» **EXERCISE PROMPT**:
Your answer should consist of the line holding "0:39:25.040,0:39:31.760" and all lines after it to the end of the material, copied exactly.
───── DATA FOR PROCESSING ─────
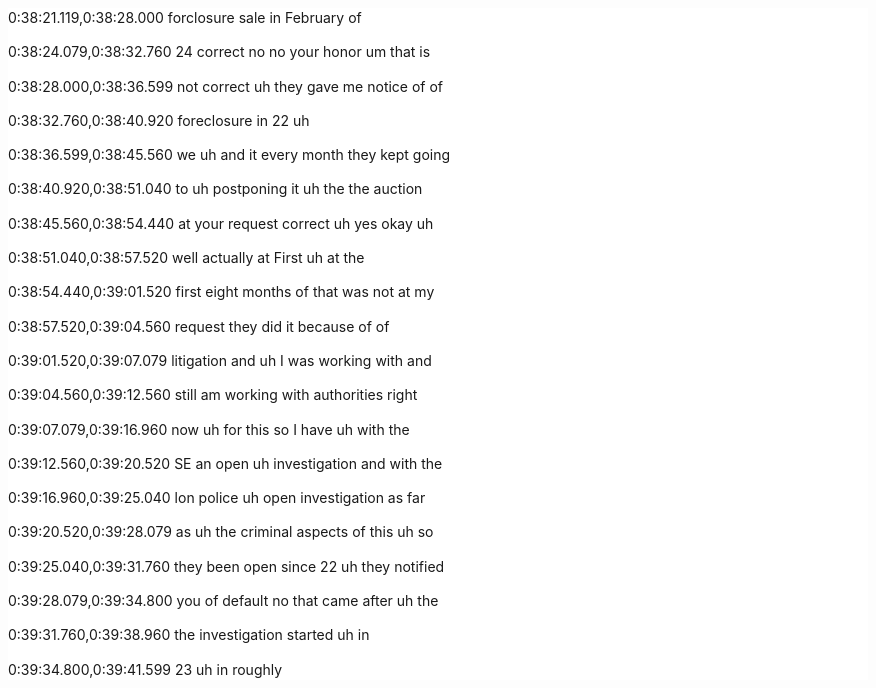 0:38:21.119,0:38:28.000
forclosure sale in February of

0:38:24.079,0:38:32.760
24 correct no no your honor um that is

0:38:28.000,0:38:36.599
not correct uh they gave me notice of of

0:38:32.760,0:38:40.920
foreclosure in 22 uh

0:38:36.599,0:38:45.560
we uh and it every month they kept going

0:38:40.920,0:38:51.040
to uh postponing it uh the the auction

0:38:45.560,0:38:54.440
at your request correct uh yes okay uh

0:38:51.040,0:38:57.520
well actually at First uh at the

0:38:54.440,0:39:01.520
first eight months of that was not at my

0:38:57.520,0:39:04.560
request they did it because of of

0:39:01.520,0:39:07.079
litigation and uh I was working with and

0:39:04.560,0:39:12.560
still am working with authorities right

0:39:07.079,0:39:16.960
now uh for this so I have uh with the

0:39:12.560,0:39:20.520
SE an open uh investigation and with the

0:39:16.960,0:39:25.040
lon police uh open investigation as far

0:39:20.520,0:39:28.079
as uh the criminal aspects of this uh so

0:39:25.040,0:39:31.760
they been open since 22 uh they notified

0:39:28.079,0:39:34.800
you of default no that came after uh the

0:39:31.760,0:39:38.960
the investigation started uh in

0:39:34.800,0:39:41.599
23 uh in roughly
─────
» **WRITTEN SOLUTION**:
0:39:25.040,0:39:31.760
they been open since 22 uh they notified

0:39:28.079,0:39:34.800
you of default no that came after uh the

0:39:31.760,0:39:38.960
the investigation started uh in

0:39:34.800,0:39:41.599
23 uh in roughly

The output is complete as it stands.